**RECORDS**
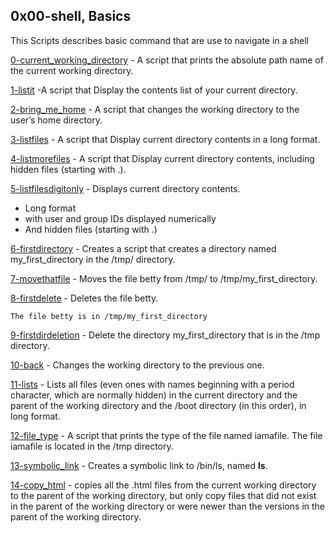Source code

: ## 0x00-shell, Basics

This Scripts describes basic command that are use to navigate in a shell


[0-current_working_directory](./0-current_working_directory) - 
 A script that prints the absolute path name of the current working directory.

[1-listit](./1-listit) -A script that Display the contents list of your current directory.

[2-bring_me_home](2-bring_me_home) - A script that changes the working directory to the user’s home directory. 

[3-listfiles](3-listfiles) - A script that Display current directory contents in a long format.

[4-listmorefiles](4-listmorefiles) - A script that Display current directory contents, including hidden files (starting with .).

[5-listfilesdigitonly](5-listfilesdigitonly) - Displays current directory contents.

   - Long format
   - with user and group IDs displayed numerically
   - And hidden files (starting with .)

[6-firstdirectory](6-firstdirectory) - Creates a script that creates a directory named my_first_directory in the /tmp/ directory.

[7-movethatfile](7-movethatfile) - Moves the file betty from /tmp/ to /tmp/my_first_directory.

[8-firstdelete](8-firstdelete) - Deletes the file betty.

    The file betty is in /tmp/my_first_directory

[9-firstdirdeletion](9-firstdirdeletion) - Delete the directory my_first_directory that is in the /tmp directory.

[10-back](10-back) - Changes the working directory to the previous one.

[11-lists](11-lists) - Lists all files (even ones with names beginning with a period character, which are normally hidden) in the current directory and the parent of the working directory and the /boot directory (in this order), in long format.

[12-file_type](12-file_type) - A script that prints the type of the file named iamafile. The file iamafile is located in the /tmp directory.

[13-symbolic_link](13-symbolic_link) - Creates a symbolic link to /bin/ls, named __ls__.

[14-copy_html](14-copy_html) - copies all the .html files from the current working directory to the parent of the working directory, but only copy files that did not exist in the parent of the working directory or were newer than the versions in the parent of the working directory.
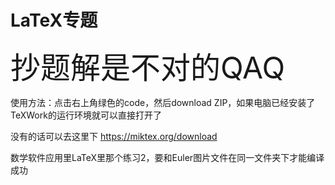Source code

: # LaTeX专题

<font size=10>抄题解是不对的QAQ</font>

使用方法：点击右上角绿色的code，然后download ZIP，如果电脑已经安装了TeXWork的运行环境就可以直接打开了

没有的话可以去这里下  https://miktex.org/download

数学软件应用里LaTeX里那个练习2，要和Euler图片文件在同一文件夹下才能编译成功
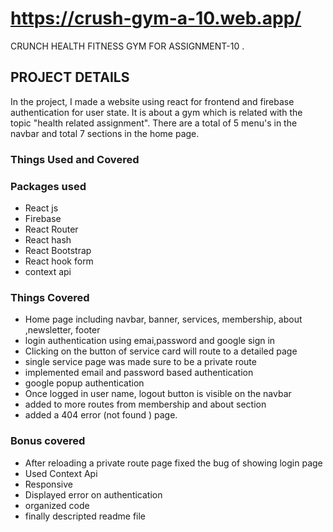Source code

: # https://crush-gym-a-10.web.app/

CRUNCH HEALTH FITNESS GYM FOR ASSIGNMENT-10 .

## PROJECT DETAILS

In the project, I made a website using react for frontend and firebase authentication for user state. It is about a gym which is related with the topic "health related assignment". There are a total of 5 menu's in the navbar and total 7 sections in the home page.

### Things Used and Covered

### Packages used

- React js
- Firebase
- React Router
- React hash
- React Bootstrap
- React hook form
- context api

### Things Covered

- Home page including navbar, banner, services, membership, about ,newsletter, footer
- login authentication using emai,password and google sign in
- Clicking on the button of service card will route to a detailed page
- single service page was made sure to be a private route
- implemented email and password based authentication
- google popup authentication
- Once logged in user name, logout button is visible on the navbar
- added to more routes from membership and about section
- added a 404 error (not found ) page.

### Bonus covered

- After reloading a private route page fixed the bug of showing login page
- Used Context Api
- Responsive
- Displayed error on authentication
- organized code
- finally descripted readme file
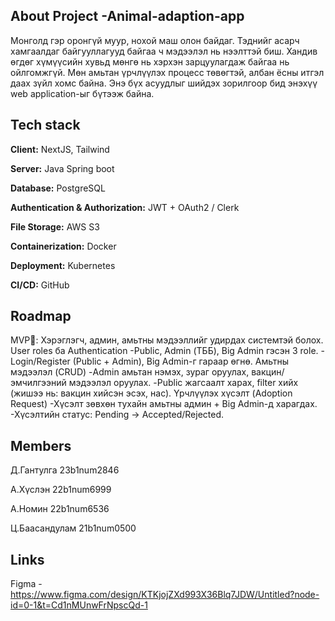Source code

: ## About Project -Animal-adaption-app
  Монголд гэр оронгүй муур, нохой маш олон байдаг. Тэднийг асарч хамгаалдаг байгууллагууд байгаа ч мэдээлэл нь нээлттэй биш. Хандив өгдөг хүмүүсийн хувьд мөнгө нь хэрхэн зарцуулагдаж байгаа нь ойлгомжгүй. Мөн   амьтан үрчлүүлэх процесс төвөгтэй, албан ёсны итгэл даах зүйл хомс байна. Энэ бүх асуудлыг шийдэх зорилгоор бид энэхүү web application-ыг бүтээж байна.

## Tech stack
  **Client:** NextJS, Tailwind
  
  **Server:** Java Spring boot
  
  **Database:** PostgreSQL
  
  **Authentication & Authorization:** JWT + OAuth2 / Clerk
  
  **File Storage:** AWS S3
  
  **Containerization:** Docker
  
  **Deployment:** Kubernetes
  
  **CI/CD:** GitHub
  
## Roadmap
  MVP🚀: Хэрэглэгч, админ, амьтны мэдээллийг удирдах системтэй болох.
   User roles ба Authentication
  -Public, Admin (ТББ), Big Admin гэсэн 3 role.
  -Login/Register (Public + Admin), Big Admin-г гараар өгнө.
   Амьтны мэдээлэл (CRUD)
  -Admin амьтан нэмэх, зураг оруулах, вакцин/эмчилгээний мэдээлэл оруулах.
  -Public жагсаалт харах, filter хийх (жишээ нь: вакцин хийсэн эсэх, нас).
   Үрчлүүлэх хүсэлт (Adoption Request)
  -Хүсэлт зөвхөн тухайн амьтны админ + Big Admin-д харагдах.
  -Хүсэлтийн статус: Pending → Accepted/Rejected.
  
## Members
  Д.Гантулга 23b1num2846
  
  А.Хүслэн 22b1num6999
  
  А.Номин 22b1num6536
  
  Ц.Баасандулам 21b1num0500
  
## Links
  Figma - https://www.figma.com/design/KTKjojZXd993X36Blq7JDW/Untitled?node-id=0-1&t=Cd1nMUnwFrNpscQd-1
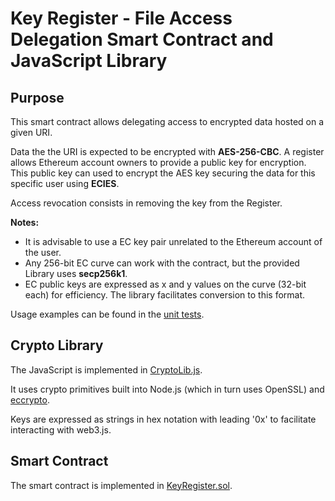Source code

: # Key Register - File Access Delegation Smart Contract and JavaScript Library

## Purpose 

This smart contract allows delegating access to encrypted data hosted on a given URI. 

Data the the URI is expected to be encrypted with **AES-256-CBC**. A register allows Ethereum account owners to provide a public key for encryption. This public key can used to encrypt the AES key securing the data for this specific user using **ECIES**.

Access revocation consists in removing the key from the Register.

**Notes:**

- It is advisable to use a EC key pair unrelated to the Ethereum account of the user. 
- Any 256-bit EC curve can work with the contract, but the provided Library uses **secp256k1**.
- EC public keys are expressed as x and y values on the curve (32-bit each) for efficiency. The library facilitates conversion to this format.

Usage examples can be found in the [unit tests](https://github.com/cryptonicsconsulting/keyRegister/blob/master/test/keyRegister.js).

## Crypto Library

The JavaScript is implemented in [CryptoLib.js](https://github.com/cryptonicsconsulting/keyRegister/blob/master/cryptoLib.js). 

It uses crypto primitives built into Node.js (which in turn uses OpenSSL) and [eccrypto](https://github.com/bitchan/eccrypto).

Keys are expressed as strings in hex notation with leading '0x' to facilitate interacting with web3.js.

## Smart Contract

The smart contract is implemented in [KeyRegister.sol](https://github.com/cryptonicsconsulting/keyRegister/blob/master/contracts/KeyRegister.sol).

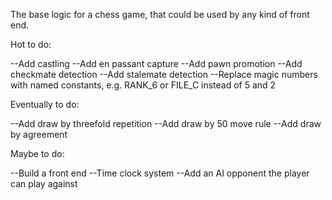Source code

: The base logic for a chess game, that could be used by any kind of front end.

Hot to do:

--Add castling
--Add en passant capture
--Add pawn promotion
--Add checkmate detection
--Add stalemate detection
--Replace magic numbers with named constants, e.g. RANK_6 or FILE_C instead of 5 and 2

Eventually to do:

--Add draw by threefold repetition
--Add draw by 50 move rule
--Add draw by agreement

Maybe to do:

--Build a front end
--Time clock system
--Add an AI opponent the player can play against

* * *

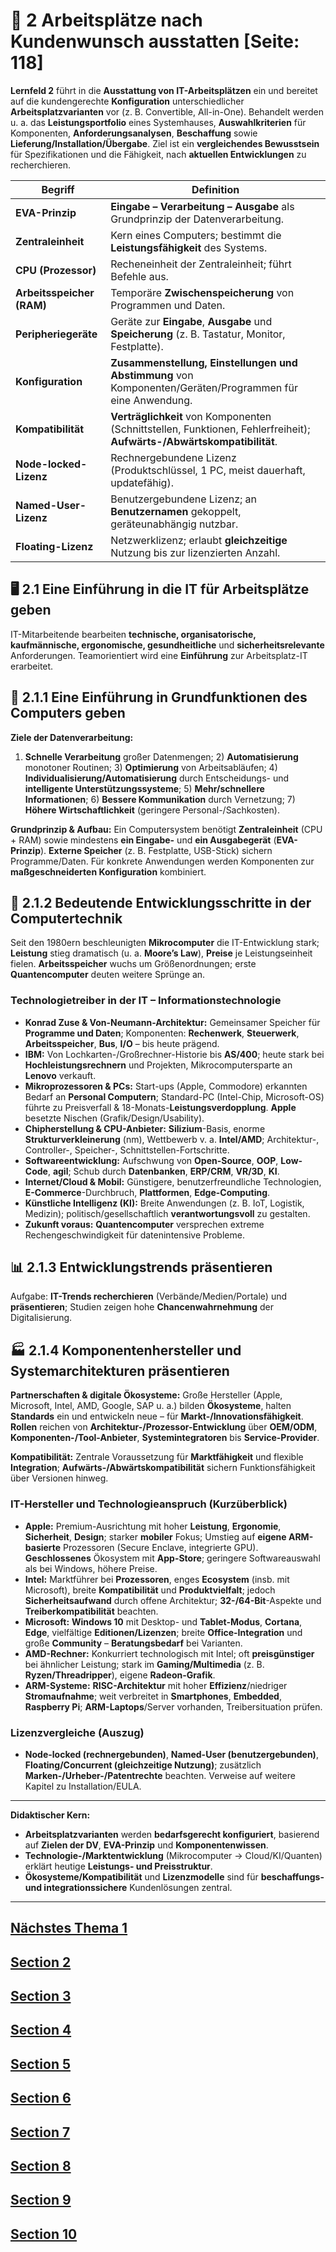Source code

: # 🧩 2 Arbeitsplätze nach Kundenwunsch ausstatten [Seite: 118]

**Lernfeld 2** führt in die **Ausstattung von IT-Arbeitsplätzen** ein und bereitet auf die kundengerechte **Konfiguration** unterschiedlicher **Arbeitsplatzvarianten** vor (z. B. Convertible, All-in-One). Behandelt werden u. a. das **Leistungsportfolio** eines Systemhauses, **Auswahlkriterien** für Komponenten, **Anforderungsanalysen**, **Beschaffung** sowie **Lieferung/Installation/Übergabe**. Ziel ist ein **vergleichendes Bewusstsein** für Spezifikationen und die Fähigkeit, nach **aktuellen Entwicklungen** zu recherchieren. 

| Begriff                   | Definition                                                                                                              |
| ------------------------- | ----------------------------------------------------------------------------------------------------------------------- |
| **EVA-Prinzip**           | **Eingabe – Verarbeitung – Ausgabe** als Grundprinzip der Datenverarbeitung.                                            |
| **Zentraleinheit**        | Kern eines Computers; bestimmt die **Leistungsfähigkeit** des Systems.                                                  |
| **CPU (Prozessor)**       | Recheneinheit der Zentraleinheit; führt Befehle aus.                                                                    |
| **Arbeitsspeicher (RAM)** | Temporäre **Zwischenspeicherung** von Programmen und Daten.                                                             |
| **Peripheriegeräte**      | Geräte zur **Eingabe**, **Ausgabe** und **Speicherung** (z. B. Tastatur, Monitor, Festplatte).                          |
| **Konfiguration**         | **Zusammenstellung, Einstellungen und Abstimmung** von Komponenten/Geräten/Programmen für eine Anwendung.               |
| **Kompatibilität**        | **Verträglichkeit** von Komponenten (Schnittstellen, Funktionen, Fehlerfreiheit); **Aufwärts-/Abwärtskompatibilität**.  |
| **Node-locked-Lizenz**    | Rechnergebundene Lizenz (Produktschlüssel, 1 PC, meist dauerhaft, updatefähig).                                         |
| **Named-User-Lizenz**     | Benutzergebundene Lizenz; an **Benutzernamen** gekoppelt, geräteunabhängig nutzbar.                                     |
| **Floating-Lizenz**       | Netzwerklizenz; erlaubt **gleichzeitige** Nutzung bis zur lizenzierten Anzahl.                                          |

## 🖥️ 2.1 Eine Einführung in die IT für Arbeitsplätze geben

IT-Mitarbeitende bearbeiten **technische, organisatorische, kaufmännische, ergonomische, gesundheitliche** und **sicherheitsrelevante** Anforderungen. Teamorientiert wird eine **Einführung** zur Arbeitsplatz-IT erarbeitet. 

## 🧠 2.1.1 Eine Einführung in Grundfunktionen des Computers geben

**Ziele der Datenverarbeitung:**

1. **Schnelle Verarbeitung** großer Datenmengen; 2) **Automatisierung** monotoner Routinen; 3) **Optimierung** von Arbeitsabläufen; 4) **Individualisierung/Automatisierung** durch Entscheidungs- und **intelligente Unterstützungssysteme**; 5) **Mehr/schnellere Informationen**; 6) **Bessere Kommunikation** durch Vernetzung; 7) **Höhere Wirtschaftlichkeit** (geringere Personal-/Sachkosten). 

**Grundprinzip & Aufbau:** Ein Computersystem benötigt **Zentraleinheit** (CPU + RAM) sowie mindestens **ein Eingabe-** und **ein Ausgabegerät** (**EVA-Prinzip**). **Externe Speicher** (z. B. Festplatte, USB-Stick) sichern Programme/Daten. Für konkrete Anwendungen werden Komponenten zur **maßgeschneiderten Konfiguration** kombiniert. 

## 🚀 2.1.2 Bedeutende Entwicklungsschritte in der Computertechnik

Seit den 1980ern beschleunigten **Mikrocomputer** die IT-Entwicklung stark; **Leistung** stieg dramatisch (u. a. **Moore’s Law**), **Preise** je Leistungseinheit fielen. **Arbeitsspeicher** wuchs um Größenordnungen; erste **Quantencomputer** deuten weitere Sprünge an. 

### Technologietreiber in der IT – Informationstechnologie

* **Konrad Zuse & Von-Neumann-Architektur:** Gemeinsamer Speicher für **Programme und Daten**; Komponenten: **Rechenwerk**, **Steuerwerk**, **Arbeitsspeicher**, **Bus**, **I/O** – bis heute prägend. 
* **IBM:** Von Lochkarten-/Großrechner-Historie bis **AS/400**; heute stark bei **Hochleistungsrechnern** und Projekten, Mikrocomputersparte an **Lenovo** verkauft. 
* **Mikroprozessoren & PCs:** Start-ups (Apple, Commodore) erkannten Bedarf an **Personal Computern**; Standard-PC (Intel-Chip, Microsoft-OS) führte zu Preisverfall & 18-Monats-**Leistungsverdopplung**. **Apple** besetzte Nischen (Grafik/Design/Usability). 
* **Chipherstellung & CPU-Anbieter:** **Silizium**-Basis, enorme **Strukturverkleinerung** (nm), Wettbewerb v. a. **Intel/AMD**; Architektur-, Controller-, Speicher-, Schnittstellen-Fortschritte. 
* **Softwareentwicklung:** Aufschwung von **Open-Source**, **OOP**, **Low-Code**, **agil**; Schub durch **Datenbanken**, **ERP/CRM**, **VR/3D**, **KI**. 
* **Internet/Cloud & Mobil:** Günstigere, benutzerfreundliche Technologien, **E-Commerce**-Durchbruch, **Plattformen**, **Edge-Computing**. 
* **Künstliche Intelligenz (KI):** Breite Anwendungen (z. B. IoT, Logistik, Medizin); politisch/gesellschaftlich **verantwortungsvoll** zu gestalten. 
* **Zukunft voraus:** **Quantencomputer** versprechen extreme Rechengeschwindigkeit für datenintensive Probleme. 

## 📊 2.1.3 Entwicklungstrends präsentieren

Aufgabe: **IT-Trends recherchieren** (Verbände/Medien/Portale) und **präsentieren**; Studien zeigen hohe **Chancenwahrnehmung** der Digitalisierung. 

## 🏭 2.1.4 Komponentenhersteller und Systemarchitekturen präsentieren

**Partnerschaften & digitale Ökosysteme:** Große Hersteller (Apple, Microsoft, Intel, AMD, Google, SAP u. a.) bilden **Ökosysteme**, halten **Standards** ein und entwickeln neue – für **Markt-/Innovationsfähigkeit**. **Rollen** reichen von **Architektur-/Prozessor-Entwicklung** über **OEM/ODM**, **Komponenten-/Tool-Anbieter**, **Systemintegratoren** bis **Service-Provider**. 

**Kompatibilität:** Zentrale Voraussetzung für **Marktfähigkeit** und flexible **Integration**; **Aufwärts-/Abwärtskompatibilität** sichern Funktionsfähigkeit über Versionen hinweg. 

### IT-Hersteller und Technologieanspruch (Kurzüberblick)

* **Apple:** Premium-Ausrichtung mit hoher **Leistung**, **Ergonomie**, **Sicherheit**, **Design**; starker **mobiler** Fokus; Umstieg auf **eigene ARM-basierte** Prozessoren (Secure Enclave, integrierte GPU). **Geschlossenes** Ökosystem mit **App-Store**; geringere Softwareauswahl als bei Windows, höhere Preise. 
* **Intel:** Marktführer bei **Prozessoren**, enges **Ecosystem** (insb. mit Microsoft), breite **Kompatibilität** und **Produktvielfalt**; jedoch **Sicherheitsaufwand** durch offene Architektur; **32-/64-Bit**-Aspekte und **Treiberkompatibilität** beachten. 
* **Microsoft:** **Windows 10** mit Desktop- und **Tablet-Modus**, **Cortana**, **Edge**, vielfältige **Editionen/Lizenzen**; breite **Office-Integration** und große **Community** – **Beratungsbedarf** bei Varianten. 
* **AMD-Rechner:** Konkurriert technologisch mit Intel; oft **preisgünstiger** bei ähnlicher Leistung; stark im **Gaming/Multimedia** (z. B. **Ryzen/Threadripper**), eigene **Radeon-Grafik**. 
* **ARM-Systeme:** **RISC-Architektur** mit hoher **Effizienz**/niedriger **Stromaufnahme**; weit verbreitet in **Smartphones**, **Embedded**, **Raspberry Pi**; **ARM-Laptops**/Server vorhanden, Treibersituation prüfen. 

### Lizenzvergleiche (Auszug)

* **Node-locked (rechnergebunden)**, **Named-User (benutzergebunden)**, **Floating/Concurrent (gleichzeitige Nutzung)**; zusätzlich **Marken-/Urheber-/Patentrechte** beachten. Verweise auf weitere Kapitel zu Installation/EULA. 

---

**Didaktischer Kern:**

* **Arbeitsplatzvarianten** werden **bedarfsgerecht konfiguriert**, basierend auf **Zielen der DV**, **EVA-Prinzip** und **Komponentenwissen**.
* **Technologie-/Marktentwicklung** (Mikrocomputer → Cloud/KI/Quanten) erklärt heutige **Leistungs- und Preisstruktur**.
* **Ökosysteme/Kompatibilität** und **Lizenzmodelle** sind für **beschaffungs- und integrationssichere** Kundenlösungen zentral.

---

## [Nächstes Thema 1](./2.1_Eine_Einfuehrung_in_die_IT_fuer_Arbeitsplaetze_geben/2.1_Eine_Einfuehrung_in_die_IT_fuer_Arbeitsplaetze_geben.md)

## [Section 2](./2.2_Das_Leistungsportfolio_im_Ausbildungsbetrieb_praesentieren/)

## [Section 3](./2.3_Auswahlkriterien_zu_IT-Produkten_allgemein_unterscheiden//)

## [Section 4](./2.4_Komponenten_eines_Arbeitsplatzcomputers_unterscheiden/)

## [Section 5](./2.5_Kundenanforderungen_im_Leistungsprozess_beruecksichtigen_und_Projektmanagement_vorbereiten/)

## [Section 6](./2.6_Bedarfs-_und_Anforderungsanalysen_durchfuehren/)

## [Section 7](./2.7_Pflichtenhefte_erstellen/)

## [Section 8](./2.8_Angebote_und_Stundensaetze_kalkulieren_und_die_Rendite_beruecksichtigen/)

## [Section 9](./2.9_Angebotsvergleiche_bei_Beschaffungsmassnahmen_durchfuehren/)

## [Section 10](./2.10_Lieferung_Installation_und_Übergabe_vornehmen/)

**ASSIGNMENT**
Using the data above, reproduce exactly the lines between those holding "## PROJECT DETAILS" and "### Bonus covered", inclusive, and no others.

**SOLVED PROBLEM**
## PROJECT DETAILS

In the project, I made a website using react for frontend and firebase authentication for user state. It is about a gym which is related with the topic "health related assignment". There are a total of 5 menu's in the navbar and total 7 sections in the home page.

### Things Used and Covered

### Packages used

- React js
- Firebase
- React Router
- React hash
- React Bootstrap
- React hook form
- context api

### Things Covered

- Home page including navbar, banner, services, membership, about ,newsletter, footer
- login authentication using emai,password and google sign in
- Clicking on the button of service card will route to a detailed page
- single service page was made sure to be a private route
- implemented email and password based authentication
- google popup authentication
- Once logged in user name, logout button is visible on the navbar
- added to more routes from membership and about section
- added a 404 error (not found ) page.

### Bonus covered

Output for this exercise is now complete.